**What you should do:** From the material below, return every line that includes "their".
═════ Material for the task
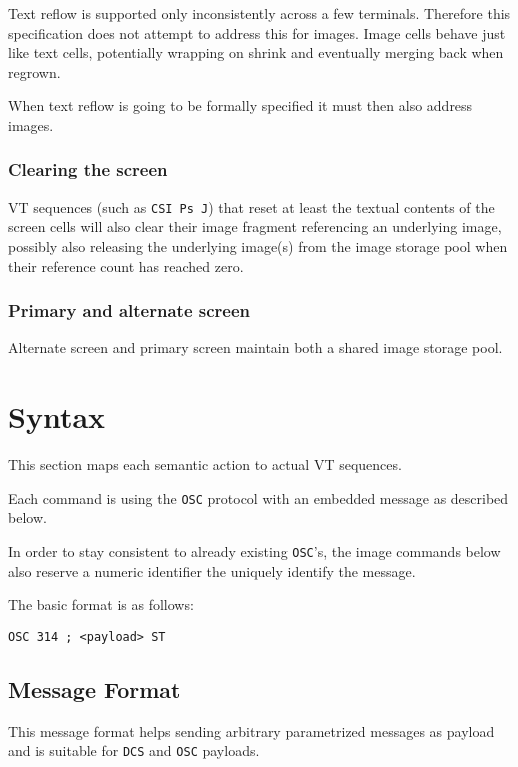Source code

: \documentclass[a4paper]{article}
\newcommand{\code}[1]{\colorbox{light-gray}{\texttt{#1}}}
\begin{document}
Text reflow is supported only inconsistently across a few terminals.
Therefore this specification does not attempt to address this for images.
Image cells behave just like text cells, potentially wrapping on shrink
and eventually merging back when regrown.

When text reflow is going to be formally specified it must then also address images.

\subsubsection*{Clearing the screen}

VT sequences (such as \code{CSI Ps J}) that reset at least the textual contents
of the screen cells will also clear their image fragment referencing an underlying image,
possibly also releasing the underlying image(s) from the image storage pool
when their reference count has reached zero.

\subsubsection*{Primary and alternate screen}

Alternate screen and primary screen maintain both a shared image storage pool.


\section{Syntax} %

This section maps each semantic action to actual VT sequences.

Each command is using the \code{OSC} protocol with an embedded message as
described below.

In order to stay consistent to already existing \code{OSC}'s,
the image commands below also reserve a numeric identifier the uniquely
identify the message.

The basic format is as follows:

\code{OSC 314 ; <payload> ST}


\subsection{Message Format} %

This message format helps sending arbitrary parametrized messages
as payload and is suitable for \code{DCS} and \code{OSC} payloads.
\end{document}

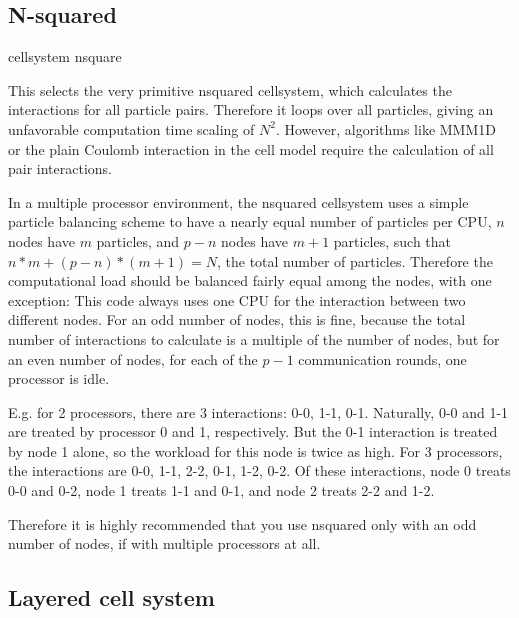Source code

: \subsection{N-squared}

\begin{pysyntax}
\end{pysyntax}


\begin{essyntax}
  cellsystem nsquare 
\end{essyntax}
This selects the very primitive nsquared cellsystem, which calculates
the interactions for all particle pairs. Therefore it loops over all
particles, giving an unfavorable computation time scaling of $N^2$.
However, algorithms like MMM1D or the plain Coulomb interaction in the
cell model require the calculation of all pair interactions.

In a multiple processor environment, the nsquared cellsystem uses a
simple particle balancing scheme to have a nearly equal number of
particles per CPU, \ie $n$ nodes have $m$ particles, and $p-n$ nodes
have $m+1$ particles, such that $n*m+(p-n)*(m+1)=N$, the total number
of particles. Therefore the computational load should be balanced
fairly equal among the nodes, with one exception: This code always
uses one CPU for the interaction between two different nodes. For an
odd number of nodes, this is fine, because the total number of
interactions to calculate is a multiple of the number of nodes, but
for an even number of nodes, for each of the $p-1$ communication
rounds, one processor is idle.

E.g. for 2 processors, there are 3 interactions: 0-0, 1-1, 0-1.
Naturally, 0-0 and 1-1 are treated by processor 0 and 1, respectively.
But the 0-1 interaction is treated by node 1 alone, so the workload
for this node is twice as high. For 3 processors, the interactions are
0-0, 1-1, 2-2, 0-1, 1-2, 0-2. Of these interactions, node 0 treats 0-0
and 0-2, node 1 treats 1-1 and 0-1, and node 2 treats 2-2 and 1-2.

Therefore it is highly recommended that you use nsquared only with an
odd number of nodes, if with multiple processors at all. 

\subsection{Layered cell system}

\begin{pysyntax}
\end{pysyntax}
══════════
**Result below:**
of the screen cells will also clear their image fragment referencing an underlying image,
when their reference count has reached zero.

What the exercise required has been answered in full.